This past Sunday June 7, we sat under God's word from Numbers 31, Israel's war against Midian. I mentioned how difficult this text is for multiple reasons, but perhaps most difficult of all is the practical application of how this might (need to) strike our hearts in compassion and move our hands to action. Just a few reasons that this story is difficult:
1) The cultural and temporal distance from its mileu to ours (we are children of the new covenant of grace, fully expressed in Christ; the Israelites were children of the covenant, too, but there Mediator was Moses the Law-giver, and grace was given, but in more shadows, types, and figures)

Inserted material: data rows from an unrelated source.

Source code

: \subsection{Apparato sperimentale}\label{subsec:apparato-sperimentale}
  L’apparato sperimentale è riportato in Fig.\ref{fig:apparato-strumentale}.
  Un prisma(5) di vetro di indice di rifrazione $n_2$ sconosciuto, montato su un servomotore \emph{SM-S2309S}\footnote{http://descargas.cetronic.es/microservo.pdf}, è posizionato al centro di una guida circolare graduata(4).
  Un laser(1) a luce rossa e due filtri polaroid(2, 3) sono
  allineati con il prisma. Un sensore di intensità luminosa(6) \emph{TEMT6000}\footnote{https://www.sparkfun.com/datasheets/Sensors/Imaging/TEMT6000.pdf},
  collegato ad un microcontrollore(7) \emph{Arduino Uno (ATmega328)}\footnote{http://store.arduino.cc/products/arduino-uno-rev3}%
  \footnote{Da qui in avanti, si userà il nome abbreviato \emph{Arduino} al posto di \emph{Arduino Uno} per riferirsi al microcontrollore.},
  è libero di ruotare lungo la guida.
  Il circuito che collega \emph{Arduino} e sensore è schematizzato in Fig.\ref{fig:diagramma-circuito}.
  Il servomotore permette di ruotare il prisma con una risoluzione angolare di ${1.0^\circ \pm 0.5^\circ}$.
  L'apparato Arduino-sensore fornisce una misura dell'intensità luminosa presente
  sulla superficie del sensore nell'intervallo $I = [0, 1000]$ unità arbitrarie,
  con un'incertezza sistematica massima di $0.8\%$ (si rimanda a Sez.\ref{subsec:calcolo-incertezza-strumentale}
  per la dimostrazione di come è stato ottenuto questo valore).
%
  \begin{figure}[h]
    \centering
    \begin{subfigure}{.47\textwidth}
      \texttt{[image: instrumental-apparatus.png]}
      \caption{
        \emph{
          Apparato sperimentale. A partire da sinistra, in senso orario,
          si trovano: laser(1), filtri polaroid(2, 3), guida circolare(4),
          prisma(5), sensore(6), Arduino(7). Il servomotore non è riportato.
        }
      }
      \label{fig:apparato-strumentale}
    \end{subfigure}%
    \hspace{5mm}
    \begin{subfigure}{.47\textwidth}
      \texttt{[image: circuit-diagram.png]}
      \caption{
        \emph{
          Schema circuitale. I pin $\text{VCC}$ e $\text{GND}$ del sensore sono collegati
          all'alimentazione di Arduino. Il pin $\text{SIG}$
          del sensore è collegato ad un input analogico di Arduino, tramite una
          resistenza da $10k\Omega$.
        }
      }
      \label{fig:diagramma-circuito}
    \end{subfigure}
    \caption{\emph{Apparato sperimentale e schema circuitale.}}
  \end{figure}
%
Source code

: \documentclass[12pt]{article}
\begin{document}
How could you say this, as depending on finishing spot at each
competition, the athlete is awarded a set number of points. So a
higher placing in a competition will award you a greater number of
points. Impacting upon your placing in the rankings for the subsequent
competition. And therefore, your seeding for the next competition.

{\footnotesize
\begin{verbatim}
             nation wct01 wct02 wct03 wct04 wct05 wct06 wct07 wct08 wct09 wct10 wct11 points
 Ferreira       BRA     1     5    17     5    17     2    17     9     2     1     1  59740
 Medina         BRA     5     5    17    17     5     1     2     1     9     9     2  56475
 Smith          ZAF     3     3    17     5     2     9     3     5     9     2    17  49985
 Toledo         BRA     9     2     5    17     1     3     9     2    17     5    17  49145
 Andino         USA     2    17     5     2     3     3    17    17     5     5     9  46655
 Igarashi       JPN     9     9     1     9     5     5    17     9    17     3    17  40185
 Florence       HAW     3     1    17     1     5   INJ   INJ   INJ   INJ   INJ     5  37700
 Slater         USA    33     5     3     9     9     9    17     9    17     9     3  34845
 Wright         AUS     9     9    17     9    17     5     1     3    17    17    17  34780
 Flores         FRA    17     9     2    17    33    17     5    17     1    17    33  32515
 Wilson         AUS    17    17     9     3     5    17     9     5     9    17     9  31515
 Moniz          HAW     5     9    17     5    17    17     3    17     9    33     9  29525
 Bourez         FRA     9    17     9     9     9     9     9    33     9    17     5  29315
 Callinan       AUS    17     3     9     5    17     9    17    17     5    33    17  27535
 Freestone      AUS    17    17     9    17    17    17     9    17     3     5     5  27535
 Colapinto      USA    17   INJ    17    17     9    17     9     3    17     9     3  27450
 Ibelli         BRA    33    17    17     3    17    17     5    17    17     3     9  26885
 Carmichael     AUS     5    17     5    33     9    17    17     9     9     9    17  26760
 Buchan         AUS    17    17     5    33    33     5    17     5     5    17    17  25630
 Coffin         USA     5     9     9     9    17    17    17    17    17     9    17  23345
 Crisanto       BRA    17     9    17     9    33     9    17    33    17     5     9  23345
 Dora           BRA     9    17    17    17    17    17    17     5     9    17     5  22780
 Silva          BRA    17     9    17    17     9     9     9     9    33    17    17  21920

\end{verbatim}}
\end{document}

2) The sheer complexity of interpreting, much less understanding the passage that calls Israel to not only destroy Midianite soldiers, but also the young males, and also the Midianite women who seduced Israel into sin in Numbers 25. I mentioned that one of the hardest parts of the text for me was the call to take captive the virgin women of Midian for marriage, an order given by Moses, but not contradicted by God, and actually, when God specifies how to divide the war booty, the Midianite virgins are listed with all the other spoils. It is true that entry of these young women of Midian into the Israelite community and the privilege of learning the ways of the God of Israel would be an improvement over being put to the edge of the sword or maybe even continuing in dark idolatry, but it is a difficult episode for modern Western ears to hear.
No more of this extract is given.